» **What is required**: Whenever the string "software" turns up in a line below, that line should be copied.

───

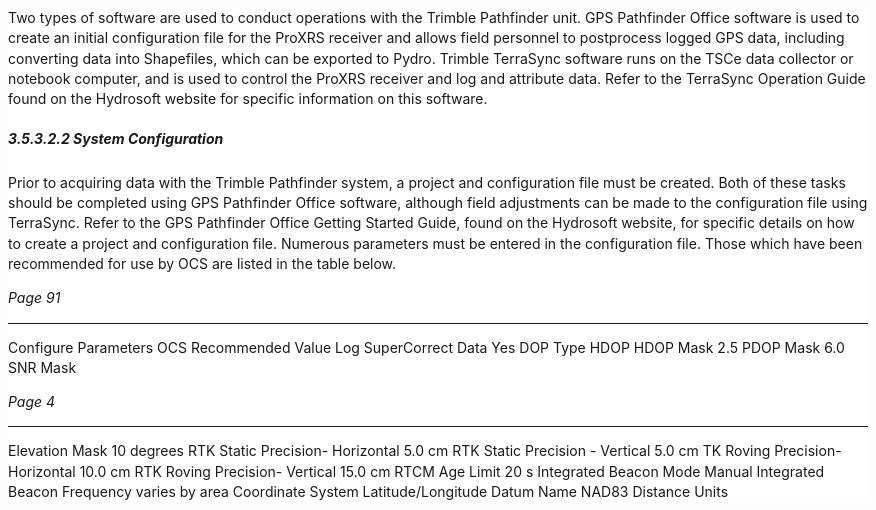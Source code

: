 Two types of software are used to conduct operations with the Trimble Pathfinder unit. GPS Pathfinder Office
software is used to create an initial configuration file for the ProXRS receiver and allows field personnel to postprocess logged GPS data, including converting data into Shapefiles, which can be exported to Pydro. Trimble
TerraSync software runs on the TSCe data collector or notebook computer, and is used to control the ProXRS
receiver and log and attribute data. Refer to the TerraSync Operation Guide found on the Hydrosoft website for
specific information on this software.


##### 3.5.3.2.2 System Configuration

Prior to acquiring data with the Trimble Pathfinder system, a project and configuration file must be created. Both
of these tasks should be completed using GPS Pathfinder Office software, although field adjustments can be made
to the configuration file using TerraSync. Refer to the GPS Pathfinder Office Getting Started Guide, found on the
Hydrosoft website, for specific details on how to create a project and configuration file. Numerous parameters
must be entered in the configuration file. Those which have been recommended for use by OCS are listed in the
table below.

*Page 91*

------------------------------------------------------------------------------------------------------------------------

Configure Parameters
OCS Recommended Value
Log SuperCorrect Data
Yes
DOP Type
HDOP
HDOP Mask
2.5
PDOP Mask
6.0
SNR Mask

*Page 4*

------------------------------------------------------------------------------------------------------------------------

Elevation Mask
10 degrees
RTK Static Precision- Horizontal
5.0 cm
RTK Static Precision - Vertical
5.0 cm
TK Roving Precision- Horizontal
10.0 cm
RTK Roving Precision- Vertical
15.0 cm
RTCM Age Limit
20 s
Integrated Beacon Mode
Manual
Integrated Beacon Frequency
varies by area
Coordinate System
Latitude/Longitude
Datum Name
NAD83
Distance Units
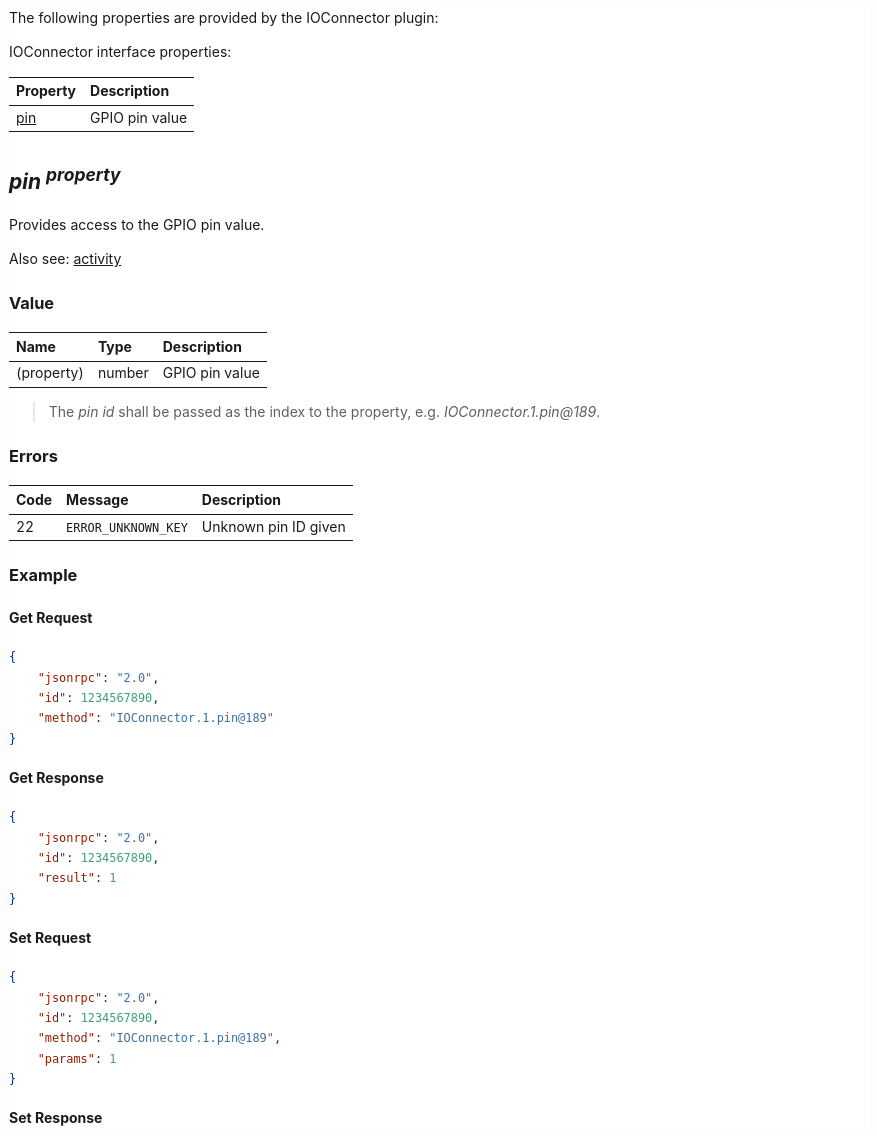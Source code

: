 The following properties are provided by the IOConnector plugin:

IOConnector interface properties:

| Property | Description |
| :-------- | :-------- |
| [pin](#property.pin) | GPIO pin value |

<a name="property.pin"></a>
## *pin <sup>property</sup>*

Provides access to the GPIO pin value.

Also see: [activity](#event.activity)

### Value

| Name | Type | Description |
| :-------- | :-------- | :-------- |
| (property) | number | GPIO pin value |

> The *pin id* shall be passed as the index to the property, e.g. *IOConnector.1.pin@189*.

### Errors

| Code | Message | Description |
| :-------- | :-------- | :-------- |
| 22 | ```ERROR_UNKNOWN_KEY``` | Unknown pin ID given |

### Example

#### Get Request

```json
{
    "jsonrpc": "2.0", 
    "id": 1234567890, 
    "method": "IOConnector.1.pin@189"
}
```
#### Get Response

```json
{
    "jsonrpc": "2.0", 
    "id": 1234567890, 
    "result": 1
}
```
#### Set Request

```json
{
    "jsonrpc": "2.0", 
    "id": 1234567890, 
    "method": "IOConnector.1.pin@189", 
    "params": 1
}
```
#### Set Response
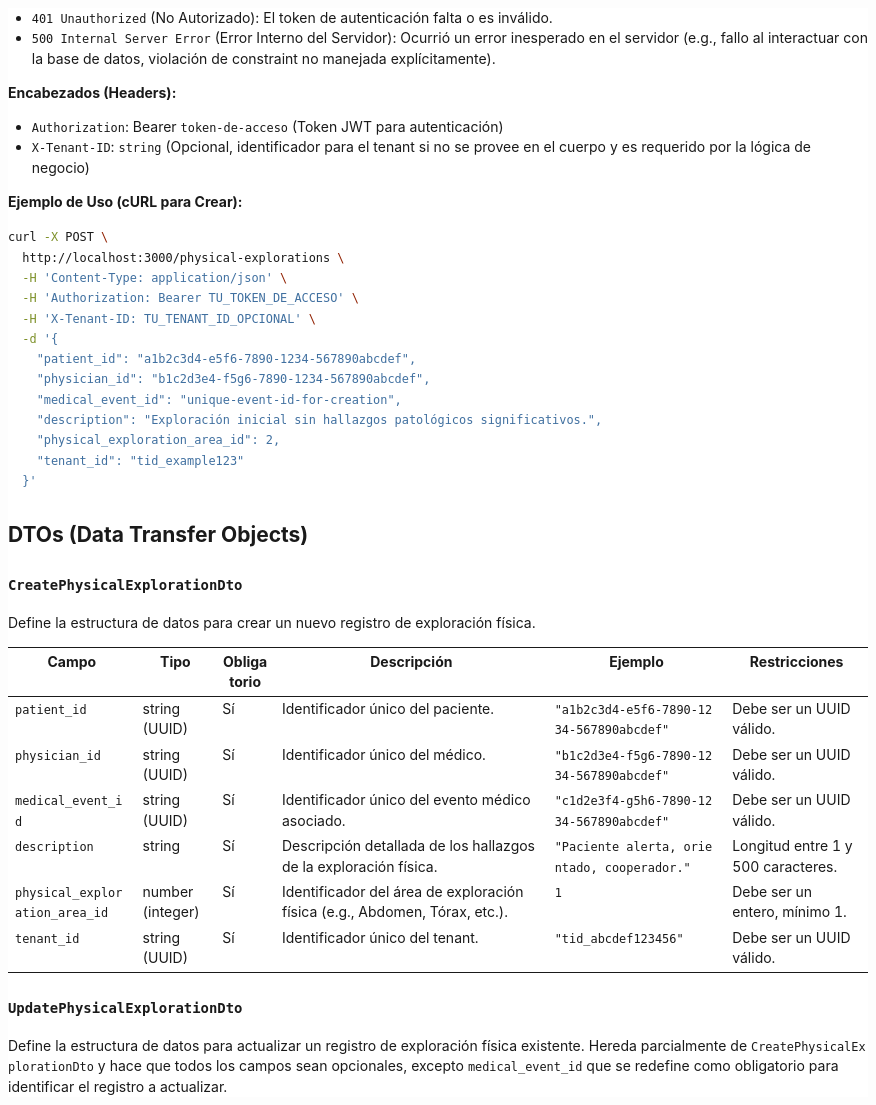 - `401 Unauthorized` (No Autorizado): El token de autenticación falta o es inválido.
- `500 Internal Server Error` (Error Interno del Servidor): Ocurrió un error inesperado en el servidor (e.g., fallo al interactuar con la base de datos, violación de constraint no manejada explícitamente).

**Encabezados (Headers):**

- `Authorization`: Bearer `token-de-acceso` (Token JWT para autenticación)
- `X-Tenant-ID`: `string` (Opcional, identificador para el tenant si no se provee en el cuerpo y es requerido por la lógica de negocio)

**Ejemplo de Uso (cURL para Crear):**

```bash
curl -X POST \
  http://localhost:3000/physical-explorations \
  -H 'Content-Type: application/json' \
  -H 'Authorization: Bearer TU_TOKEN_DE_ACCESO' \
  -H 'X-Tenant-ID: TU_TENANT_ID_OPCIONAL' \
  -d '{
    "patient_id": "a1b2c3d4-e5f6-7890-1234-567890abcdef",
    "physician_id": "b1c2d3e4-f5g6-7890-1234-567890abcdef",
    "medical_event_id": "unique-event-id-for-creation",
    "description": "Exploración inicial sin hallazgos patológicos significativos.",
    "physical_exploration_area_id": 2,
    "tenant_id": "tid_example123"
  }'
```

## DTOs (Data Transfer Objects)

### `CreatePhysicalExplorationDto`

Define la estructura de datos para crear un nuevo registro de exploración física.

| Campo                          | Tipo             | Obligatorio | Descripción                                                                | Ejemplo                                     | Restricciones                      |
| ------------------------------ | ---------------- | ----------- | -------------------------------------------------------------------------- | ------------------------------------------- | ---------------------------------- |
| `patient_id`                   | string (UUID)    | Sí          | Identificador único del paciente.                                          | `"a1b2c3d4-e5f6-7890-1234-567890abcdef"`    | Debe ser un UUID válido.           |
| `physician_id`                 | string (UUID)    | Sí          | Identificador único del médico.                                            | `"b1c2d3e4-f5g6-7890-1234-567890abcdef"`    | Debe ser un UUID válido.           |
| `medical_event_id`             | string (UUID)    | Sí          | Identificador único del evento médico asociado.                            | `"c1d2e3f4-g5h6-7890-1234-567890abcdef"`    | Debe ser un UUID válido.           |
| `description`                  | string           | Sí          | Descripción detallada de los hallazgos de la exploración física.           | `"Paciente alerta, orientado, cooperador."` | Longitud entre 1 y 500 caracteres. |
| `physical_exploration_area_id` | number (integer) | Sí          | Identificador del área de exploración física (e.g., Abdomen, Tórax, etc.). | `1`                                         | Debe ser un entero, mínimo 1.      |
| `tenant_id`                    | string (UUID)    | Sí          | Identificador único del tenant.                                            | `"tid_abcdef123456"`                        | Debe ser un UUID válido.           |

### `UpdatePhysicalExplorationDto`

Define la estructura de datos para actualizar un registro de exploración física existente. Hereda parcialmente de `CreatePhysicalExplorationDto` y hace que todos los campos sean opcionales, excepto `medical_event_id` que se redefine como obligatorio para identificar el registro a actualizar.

───

» **Response**:
: Two types of software are used to conduct operations with the Trimble Pathfinder unit. GPS Pathfinder Office
software is used to create an initial configuration file for the ProXRS receiver and allows field personnel to postprocess logged GPS data, including converting data into Shapefiles, which can be exported to Pydro. Trimble
TerraSync software runs on the TSCe data collector or notebook computer, and is used to control the ProXRS
specific information on this software.
of these tasks should be completed using GPS Pathfinder Office software, although field adjustments can be made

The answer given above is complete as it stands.